Она тогда не отходила от него и смотрела, как он вбивает гвоздь за гвоздем. Напряженно прикусив правый угол рта, он двумя точными ударами вгонял гвоздь в доску и удовлетворенно приговаривал: «Сиди так». Всегда, когда он работал, строгал или пилил, он прикусывал губу таким образом.

В передней, на вешалке, тоже сделанной руками Коспана, висело его большое черное пальто. Жанель долго не снимала это пальто. Ей было приятно смотреть на него, мечталось, что Коспан только что снял его с плеч.

Проходили недели и месяцы. Прибыло извещение о пропаже без вести. Пальто уныло висело на своем месте, потеряв уже свое тепло и запах, уже не частичка Коспана, а просто холодный предмет. Жанель спрятала его в сундук.
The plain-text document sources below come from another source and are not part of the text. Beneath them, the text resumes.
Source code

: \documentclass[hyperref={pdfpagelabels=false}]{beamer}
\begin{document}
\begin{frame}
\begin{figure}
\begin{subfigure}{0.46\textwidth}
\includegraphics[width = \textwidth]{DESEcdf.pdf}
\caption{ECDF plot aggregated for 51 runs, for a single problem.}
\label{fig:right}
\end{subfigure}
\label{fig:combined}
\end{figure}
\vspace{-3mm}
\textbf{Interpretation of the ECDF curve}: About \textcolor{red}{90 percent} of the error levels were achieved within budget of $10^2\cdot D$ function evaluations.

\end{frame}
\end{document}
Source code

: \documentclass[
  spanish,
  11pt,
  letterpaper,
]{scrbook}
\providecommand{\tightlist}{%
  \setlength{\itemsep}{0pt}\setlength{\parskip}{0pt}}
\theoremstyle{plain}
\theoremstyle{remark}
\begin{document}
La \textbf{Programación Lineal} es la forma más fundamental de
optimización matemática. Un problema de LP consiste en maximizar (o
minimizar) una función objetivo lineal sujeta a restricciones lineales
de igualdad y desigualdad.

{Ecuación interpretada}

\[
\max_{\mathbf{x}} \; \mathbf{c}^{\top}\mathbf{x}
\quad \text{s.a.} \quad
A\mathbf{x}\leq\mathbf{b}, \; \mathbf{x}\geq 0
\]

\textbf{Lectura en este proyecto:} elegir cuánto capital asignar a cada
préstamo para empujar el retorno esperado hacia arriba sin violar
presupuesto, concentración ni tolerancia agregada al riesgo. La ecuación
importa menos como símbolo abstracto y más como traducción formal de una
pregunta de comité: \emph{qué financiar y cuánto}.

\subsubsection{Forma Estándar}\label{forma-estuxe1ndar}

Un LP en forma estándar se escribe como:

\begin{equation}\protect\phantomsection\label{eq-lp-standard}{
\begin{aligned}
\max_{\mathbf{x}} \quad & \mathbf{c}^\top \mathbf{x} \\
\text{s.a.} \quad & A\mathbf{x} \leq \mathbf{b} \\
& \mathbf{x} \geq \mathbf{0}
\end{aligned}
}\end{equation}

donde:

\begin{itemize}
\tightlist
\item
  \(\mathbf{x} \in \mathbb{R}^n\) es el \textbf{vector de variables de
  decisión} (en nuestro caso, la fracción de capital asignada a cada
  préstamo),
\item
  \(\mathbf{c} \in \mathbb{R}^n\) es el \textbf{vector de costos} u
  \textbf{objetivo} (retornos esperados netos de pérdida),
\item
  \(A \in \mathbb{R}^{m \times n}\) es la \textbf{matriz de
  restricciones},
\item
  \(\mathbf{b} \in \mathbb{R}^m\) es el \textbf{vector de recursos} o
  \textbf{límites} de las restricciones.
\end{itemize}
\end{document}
Жанель теперь работала грузчиком в конторе заготживсырья, с утра до ночи таскала тюки шерсти и овечьих шкур, пропиталась кислым дурнотным запахом. Возвращалась поздно, усталая, как верблюд, но заснуть не могла — рядом пустовало место Коспана.

Чаще всего она вспоминала сцену прощания. Коспан старался держаться молодцом, пытался не выдать волнения и поэтому суетился, натужно бодрым голосом разговаривал с товарищами, а на прощание сказал лишь:

— Держись, Жанель. Береги Муратика...

Они построились в колонну, и он бросил жене и сыну последний взгляд, полный тоски. Лицо его исказилось болью, словно он собственными руками что-то вырывал у себя изнутри.

— О боже, будь милостив к нему, — шептала Жанель по ночам. — Он не обидел ни одной живой души.

Мурат... Мурат-джан... Это имя дал ему отец. Сколько радости он принес им! Смуглый, толстенький, ширококостный, как отец, — настоящий крепыш. Круглые выпуклые лукавые глазищи. Мурат — сорви-голова, все переворачивал в доме, изображая сражающегося на фронте отца: «Пуф! пуф! бей фашистов! чи! чи!» Возвращаясь с улицы, он хвастался перед матерью: «Мам-мам, как я сегодня надавал Абитаю», — но невзирая на такую воинственность был он очень добрым, делился с товарищами последней краюшкой хлеба.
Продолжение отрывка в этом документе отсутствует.